• [Exercise prompt]
What is needed here is every line of the records that includes "table".

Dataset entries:

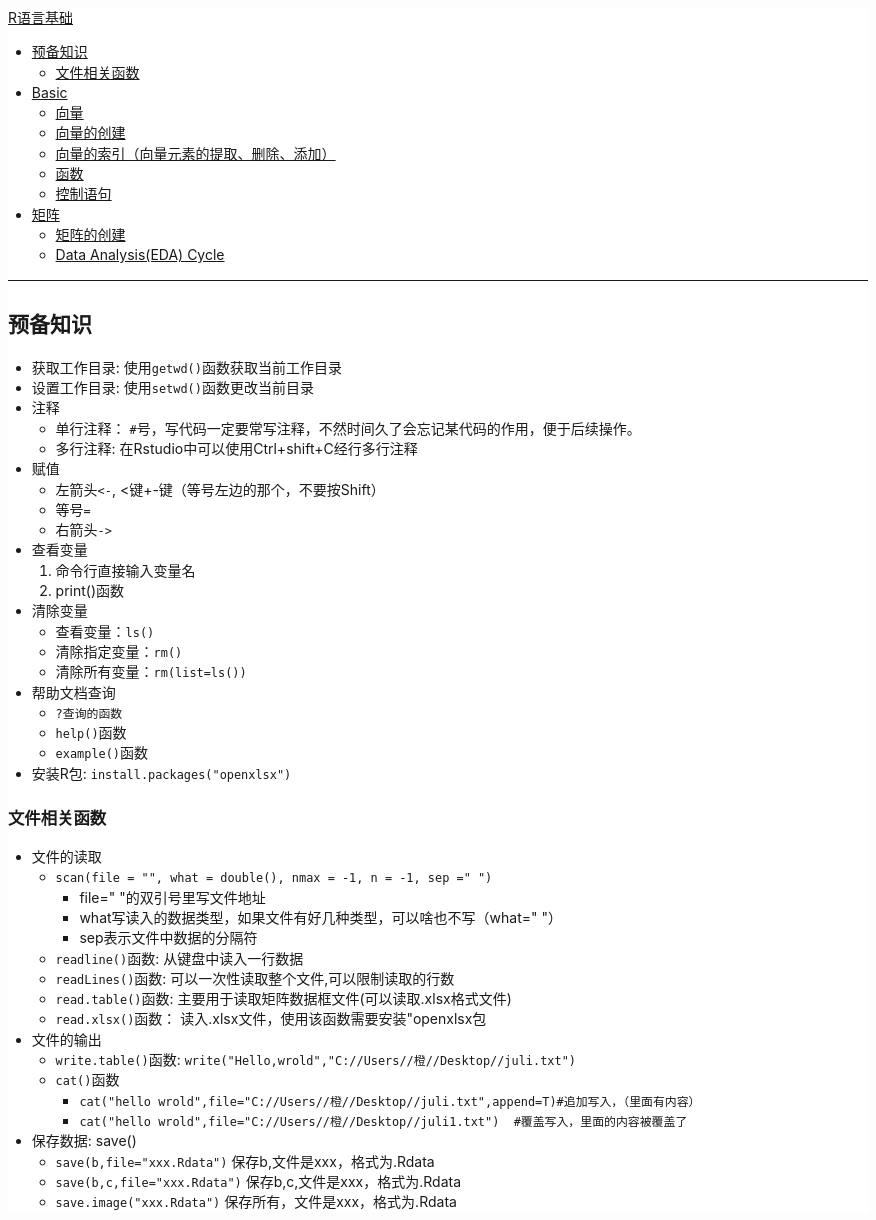 [R语言基础](#top)

- [预备知识](#预备知识)
  - [文件相关函数](#文件相关函数)
- [Basic](#basic)
  - [向量](#向量)
  - [向量的创建](#向量的创建)
  - [向量的索引（向量元素的提取、删除、添加）](#向量的索引向量元素的提取删除添加)
  - [函数](#函数-1)
  - [控制语句](#控制语句)
- [矩阵](#矩阵)
  - [矩阵的创建](#矩阵的创建)
  - [Data Analysis(EDA) Cycle](#data-analysiseda-cycle)

-------------

## 预备知识

- 获取工作目录: 使用`getwd()`函数获取当前工作目录
- 设置工作目录: 使用`setwd()`函数更改当前目录
- 注释
  - 单行注释： `#`号，写代码一定要常写注释，不然时间久了会忘记某代码的作用，便于后续操作。
  - 多行注释: 在Rstudio中可以使用Ctrl+shift+C经行多行注释
- 赋值
  - 左箭头`<-`, <键+-键（等号左边的那个，不要按Shift）
  - 等号`=`
  - 右箭头`->`
- 查看变量
  1. 命令行直接输入变量名
  2. print()函数
- 清除变量
  - 查看变量：`ls()`
  - 清除指定变量：`rm()`
  - 清除所有变量：`rm(list=ls())`
- 帮助文档查询
  - `?查询的函数`
  - `help()`函数
  - `example()`函数
- 安装R包:  `install.packages("openxlsx")`

### 文件相关函数

- 文件的读取
  - `scan(file = "", what = double(), nmax = -1, n = -1, sep =" ")`
    - file=" "的双引号里写文件地址
    - what写读入的数据类型，如果文件有好几种类型，可以啥也不写（what=" "）
    - sep表示文件中数据的分隔符
  - `readline()`函数: 从键盘中读入一行数据
  - `readLines()`函数: 可以一次性读取整个文件,可以限制读取的行数
  - `read.table()`函数: 主要用于读取矩阵数据框文件(可以读取.xlsx格式文件)
  - `read.xlsx()`函数： 读入.xlsx文件，使用该函数需要安装"openxlsx包
- 文件的输出
  - `write.table()`函数: `write("Hello,wrold","C://Users//橙//Desktop//juli.txt")`
  - `cat()`函数
    - `cat("hello wrold",file="C://Users//橙//Desktop//juli.txt",append=T)#追加写入，（里面有内容）`
    - `cat("hello wrold",file="C://Users//橙//Desktop//juli1.txt")  #覆盖写入，里面的内容被覆盖了`
- 保存数据: save()
  - `save(b,file="xxx.Rdata")`    保存b,文件是xxx，格式为.Rdata
  - `save(b,c,file="xxx.Rdata")`  保存b,c,文件是xxx，格式为.Rdata
  - `save.image("xxx.Rdata")`     保存所有，文件是xxx，格式为.Rdata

• [Reply to the task]
  - `read.table()`函数: 主要用于读取矩阵数据框文件(可以读取.xlsx格式文件)
  - `write.table()`函数: `write("Hello,wrold","C://Users//橙//Desktop//juli.txt")`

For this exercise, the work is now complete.